**Exercise input**.
──────

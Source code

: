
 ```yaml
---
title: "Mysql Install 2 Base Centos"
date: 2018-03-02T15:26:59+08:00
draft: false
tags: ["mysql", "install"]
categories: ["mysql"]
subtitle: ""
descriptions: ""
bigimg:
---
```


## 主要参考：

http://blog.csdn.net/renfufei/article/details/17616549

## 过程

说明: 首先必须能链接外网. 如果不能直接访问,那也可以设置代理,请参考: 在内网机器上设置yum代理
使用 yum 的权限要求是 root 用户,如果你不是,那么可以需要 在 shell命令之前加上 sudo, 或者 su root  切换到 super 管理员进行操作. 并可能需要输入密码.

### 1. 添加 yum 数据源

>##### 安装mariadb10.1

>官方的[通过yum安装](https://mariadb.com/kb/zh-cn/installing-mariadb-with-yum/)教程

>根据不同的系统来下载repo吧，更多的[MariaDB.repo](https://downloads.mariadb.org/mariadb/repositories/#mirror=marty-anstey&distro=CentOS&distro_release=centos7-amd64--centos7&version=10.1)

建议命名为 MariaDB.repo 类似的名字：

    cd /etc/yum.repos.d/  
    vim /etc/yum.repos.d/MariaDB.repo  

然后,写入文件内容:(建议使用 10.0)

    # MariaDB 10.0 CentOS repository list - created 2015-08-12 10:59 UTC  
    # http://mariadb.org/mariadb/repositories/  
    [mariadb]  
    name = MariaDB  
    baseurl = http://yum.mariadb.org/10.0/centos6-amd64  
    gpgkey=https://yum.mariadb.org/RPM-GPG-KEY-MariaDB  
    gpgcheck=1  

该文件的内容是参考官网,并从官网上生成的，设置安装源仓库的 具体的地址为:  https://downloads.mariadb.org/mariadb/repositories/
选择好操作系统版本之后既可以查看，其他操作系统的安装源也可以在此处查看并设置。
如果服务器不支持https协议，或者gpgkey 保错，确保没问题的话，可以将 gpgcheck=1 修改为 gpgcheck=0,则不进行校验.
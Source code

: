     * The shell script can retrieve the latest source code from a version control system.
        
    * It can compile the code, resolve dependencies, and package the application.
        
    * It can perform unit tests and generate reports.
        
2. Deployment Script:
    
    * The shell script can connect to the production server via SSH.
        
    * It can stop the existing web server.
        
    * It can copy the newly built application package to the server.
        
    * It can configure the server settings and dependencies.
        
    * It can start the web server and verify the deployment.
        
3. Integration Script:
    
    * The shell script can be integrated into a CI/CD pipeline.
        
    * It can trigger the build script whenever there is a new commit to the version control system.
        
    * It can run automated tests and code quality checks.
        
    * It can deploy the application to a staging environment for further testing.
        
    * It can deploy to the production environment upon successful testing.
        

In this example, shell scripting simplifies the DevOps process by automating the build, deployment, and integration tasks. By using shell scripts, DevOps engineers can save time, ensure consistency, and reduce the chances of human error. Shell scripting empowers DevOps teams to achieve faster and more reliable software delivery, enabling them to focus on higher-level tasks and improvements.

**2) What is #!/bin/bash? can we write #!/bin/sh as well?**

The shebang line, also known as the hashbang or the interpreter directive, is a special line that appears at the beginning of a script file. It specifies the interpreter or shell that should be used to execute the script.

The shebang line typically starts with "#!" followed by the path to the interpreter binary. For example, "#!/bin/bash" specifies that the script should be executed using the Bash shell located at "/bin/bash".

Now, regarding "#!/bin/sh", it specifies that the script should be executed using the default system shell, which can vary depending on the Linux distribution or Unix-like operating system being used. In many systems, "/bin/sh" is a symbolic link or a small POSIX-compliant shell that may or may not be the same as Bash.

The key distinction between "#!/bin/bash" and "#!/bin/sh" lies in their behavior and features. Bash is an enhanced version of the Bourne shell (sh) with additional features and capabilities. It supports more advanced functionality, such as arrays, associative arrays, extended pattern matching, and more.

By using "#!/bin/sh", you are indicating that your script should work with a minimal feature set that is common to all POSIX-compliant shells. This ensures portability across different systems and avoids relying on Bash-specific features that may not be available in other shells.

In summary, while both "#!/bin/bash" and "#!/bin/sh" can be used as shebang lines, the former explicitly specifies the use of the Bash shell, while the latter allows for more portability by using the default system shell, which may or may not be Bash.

──────

Above are the records; print exactly the lines from the line with "然后,写入文件内容:(建议使用 10.0)" to the line with "#!/bin/sh as well?**", including both, and nothing else.

**Exercise answer**.
然后,写入文件内容:(建议使用 10.0)

    # MariaDB 10.0 CentOS repository list - created 2015-08-12 10:59 UTC  
    # http://mariadb.org/mariadb/repositories/  
    [mariadb]  
    name = MariaDB  
    baseurl = http://yum.mariadb.org/10.0/centos6-amd64  
    gpgkey=https://yum.mariadb.org/RPM-GPG-KEY-MariaDB  
    gpgcheck=1  

该文件的内容是参考官网,并从官网上生成的，设置安装源仓库的 具体的地址为:  https://downloads.mariadb.org/mariadb/repositories/
选择好操作系统版本之后既可以查看，其他操作系统的安装源也可以在此处查看并设置。
如果服务器不支持https协议，或者gpgkey 保错，确保没问题的话，可以将 gpgcheck=1 修改为 gpgcheck=0,则不进行校验.
Source code

:     * The shell script can retrieve the latest source code from a version control system.
        
    * It can compile the code, resolve dependencies, and package the application.
        
    * It can perform unit tests and generate reports.
        
2. Deployment Script:
    
    * The shell script can connect to the production server via SSH.
        
    * It can stop the existing web server.
        
    * It can copy the newly built application package to the server.
        
    * It can configure the server settings and dependencies.
        
    * It can start the web server and verify the deployment.
        
3. Integration Script:
    
    * The shell script can be integrated into a CI/CD pipeline.
        
    * It can trigger the build script whenever there is a new commit to the version control system.
        
    * It can run automated tests and code quality checks.
        
    * It can deploy the application to a staging environment for further testing.
        
    * It can deploy to the production environment upon successful testing.
        

In this example, shell scripting simplifies the DevOps process by automating the build, deployment, and integration tasks. By using shell scripts, DevOps engineers can save time, ensure consistency, and reduce the chances of human error. Shell scripting empowers DevOps teams to achieve faster and more reliable software delivery, enabling them to focus on higher-level tasks and improvements.

**2) What is #!/bin/bash? can we write #!/bin/sh as well?**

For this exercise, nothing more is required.